Render ONE LTX 2.3 forward pass that morphs smoothly through a timeline of prompts — vs the standard clip that renders a single static prompt. Powered by the PromptRelayEncodeTimeline custom node from comfyui-aeon-spark's ComfyUI-PromptRelay pack. Output is joint A/V (model generates audio in the same pass — no separate stitch step needed for the relay portion).

Best for: continuous-shot scenes, dialogue between same characters, montages, single-scene narrative beats with internal motion.

python scripts/movie_maker_fast.py clip \
    --prompt "ignored when --relay is set" \
    --relay timeline.json \
    --output forest.mp4

timeline.json schema:

{
  "wrapper": "A continuous cinematic shot of two friends in a misty forest at dawn",
  "seed_image": "characters/ana_ben_anchor.png",
  "fps": 24, "width": 640, "height": 640,
  "segments": [
    {"prompt": "Ana points at something off-camera, surprised", "duration_s": 5},
    {"prompt": "Ben turns to follow her gaze, then smiles", "duration_s": 5},
    {"prompt": "They both walk forward into a clearing", "duration_s": 6}
  ]
}

Constraints:

  • Frame budget per pass: ≤ 489 frames @ 640×640 on Spark (~20s @ 24fps). Longer films need multiple sequences — see screenplay --use-relay below.
  • Single seed image for the whole pass. Character/location changes within a sequence morph from that anchor; for hard cuts, use a separate sequence.
  • Set --relay-no-audio for video-only output, --relay-use-lora to apply the distill-1.1 LoRA on top.

screenplay --use-relay — Prompt Relay screenplay flow

Auto-chunks a screenplay into Prompt Relay sequences and renders each as ONE joint A/V pass. Within a sequence: smooth morphing between scenes. Between sequences: hard cut, with the previous sequence's last frame uploaded to ComfyUI as the next sequence's seed image.
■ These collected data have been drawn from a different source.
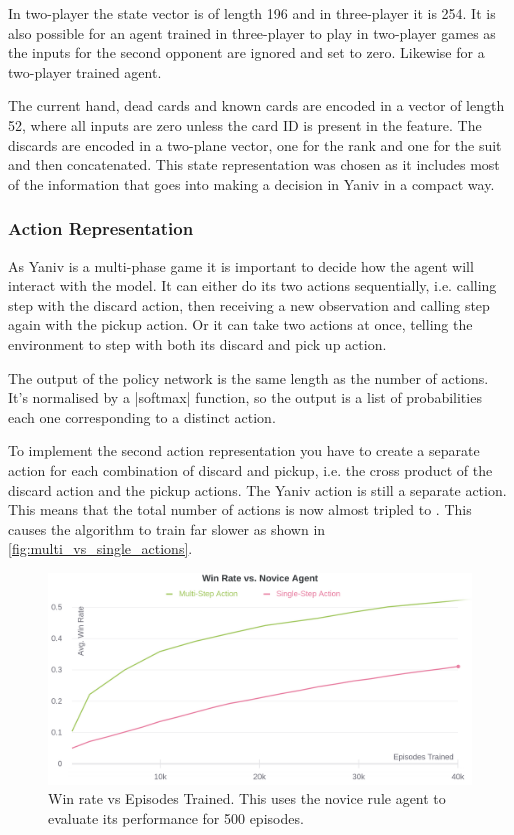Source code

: \documentclass[../main.tex]{subfiles}
\begin{document}
In two-player the state vector is of length 196 and in three-player it is 254. It is also possible for an agent trained in three-player to play in two-player games as the inputs for the second opponent are ignored and set to zero. Likewise for a two-player trained agent. 

The current hand, dead cards and known cards are encoded in a vector of length 52, where all inputs are zero unless the card ID is present in the feature. The discards are encoded in a two-plane vector, one for the rank and one for the suit and then concatenated. This state representation was chosen as it includes most of the information that goes into making a decision in Yaniv in a compact way. 

\subsubsection{Action Representation}

As Yaniv is a multi-phase game it is important to decide how the agent will interact with the model. It can either do its two actions sequentially, i.e. calling step with the discard action, then receiving a new observation and calling step again with the pickup action. Or it can take two actions at once, telling the environment to step with both its discard and pick up action. 

The output of the policy network is the same length as the number of actions. It's normalised by a |softmax| function, so the output is a list of probabilities each one corresponding to a distinct action. 

To implement the second action representation you have to create a separate action for each combination of discard and pickup, i.e. the cross product of the discard action and the pickup actions. The Yaniv action is still a separate action. This means that the total number of actions is now almost tripled to . This causes the algorithm to train far slower as shown in \autoref{fig:multi_vs_single_actions}.

\begin{figure}
    \centering
    \includegraphics[width=\textwidth,keepaspectratio]{images/method/multi_vs_single_actions.png}
    \caption{Win rate vs Episodes Trained. This uses the novice rule agent to evaluate its performance for 500 episodes.}
    \label{fig:multi_vs_single_actions}
\end{figure}
\end{document}
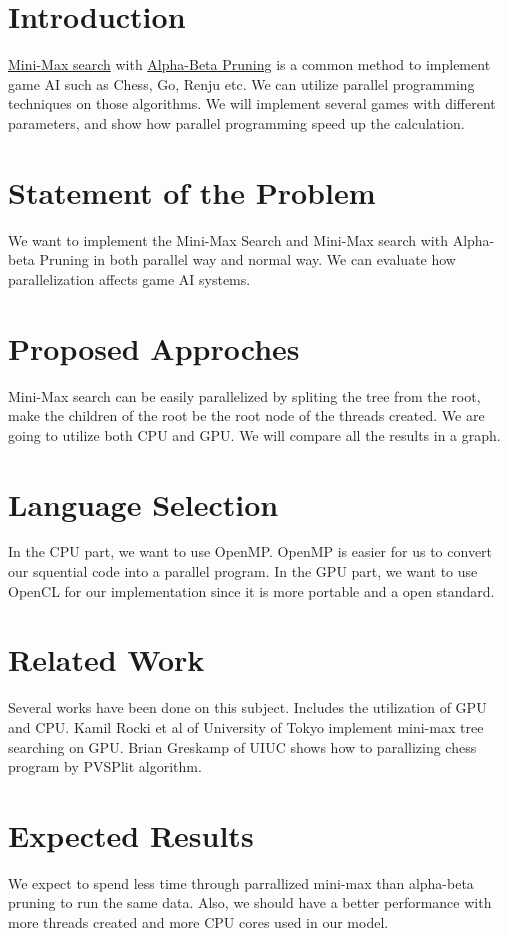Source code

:\documentclass{sig-alternate-05-2015}
\begin{document}
\section{Introduction}
\href{https://en.wikipedia.org/wiki/Minimax}{Mini-Max search} with \href{https://en.wikipedia.org/wiki/Minimax}{Alpha-Beta Pruning} is a common method to implement game AI such as Chess, Go, Renju etc. We can utilize parallel programming techniques on those algorithms. We will implement several games with different parameters, and show how parallel programming speed up the calculation.
\section{Statement of the Problem}
We want to implement the Mini-Max Search and Mini-Max search with Alpha-beta Pruning in both parallel way and normal way. We can evaluate how parallelization affects game AI systems.
\section{Proposed Approches}
Mini-Max search can be easily parallelized by spliting the tree from the root, make the children of the root be the root node of the threads created. We are going to utilize both CPU and GPU. We will compare all the results in a graph. 
\section{Language Selection}
In the CPU part, we want to use OpenMP. OpenMP is easier for us to convert our squential code into a parallel program. In the GPU part, we want to use OpenCL for our implementation since it is more portable and a open standard.
\section{Related Work}
Several works have been done on this subject. Includes the utilization of GPU and CPU. Kamil Rocki et al of University of Tokyo implement mini-max tree searching on GPU. Brian Greskamp of UIUC shows how to parallizing chess program by PVSPlit algorithm.   
\section{Expected Results}
We expect to spend less time through parrallized mini-max than alpha-beta pruning to run the same data. Also, we should have a better performance with more threads created and more CPU cores used in our model.
\end{document}
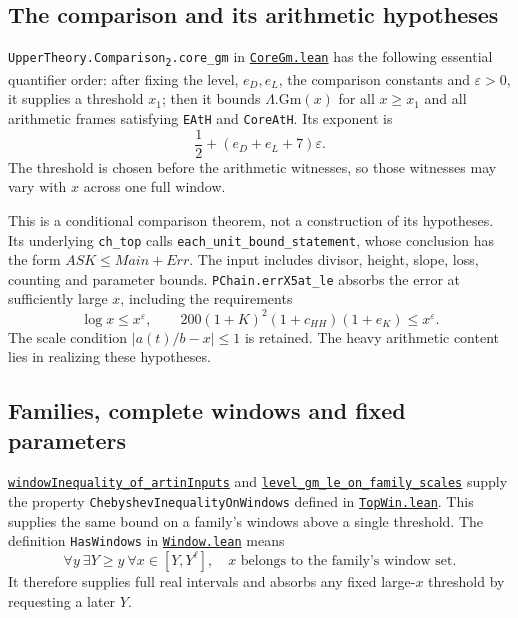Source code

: \documentclass[11pt,a4paper]{article}
\theoremstyle{remark}\newtheorem{remark}[theorem]{Remark}
\begin{document}
\subsection{The comparison and its arithmetic hypotheses}
\texttt{UpperTheory.Comparison\textsubscript{2}.core\_gm}
in \href{https://github.com/Deicyde/riemann-hypothesis/blob/40e56bab/src/Development/AutomorphicArithmetic/PrimitiveCosets/CoreGm.lean}{\texttt{CoreGm.lean}}
has the following essential quantifier order: after fixing the
level, \(e_D,e_L\), the comparison constants and
\(\varepsilon>0\), it supplies a threshold \(x_1\); then it
bounds \(\Lambda.\mathrm{Gm}(x)\) for all \(x\ge x_1\) and all
arithmetic frames satisfying \texttt{EAtH} and \texttt{CoreAtH}.
Its exponent is
\[
 \frac12+(e_D+e_L+7)\varepsilon.
\]
The threshold is chosen before the arithmetic witnesses, so those
witnesses may vary with \(x\) across one full window.

This is a conditional comparison theorem, not a construction of
its hypotheses. Its underlying \texttt{ch\_top} calls
\texttt{each\_unit\_bound\_statement}, whose conclusion has the
form \(ASK\le Main+Err\). The input includes divisor, height,
slope, loss, counting and parameter bounds.
\texttt{PChain.errX5at\_le} absorbs the error at sufficiently
large \(x\), including the requirements
\[
 \log x\le x^\varepsilon,\qquad
 200(1+K)^2(1+c_{HH})(1+e_K)\le x^\varepsilon.
\]
The scale condition \(|a(t)/b-x|\le1\) is retained.
The heavy arithmetic content lies in realizing these hypotheses.

\subsection{Families, complete windows and fixed parameters}
\href{https://github.com/leanprover-community/riemann-hypothesis/blob/40e56bab/src/Development/AutomorphicArithmetic/PrimitiveCosets/WindowInequalityOfArtinInputs.lean}{\texttt{windowInequality\_of\_artinInputs}}
and
\href{https://github.com/leanprover-community/riemann-hypothesis/blob/40e56bab/src/Development/AutomorphicArithmetic/PrimitiveCosets/LevelGmLeOnFamilyScales.lean}{\texttt{level\_gm\_le\_on\_family\_scales}}
supply the property \texttt{ChebyshevInequalityOnWindows} defined in
\href{https://github.com/Deicyde/riemann-hypothesis/blob/40e56bab/src/Formalism/SharpRestriction/RamificationFrobenius/TotientGaloisClasses/TopWin.lean}{\texttt{TopWin.lean}}.
This supplies the same bound on a family's windows above a
single threshold. The definition \texttt{HasWindows} in
\href{https://github.com/Deicyde/riemann-hypothesis/blob/40e56bab/src/Formalism/SharpRestriction/RamificationFrobenius/TotientGaloisClasses/Window.lean}{\texttt{Window.lean}}
means
\[
 \forall y\ \exists Y\ge y\ \forall x\in[Y,Y^{\ell}],
 \quad x\text{ belongs to the family's window set}.
\]
It therefore supplies full real intervals and absorbs any fixed
large-\(x\) threshold by requesting a later \(Y\).
\end{document}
python scripts/movie_maker_fast.py screenplay screenplay.json \
    --use-relay \
    --output-dir output/movie_fast/my_film

Auto-chunking rules:

  1. Frame budget: a sequence's total stays ≤ --relay-max-frames (default 489). When the next scene would overflow, finalize the sequence + start a new one.
  2. Explicit break: a scene with relay_break: true or any of the tags {transition, cut, scene_change} forces a new sequence.

Outputs relay_manifest.json listing each sequence with its scene indices, seed, frame count, and output mp4 path. Joint A/V by default — --relay-no-audio to drop audio per sequence.

stitch — final mux with audio

Take the rendered clips + a dialogue master + music bed + SFX layer and produce a finished film. The mix uses the same sidechain-ducked filter chain as aeon-radio-drama:

dialogue → speech bus → alimiter
                          │
                          ├── output to mix
                          └── sidechain key

music + SFX → amix → sidechaincompress (driven by speech, threshold 0.05, ratio 8)
                  → amix with speech (weights 1.0 0.8)
                  → loudnorm I=-16:TP=-1.5:LRA=11
python scripts/movie_maker_fast.py stitch clips_manifest.json \
    --dialogue dialogue_master.wav \
    --music    music_bed.flac \
    --sfx      sfx_master.wav \
    --music-volume 0.30 \
    --sfx-volume   0.80 \
    --xfade        0.8 \
    -o finished_film.mp4

Production workflow: dialogue + custom music

The Prompt Relay flow (screenplay --use-relay) generates joint A/V — LTX 2.3 produces video AND an audio track (with dialogue + lipsync) in a single forward pass. The model also tends to add a music bed of its own, which fights with any score you'd want to compose intentionally. The validated production pattern is to suppress music in the relay output and add a custom score from aeon-music-maker muxed underneath the dialogue.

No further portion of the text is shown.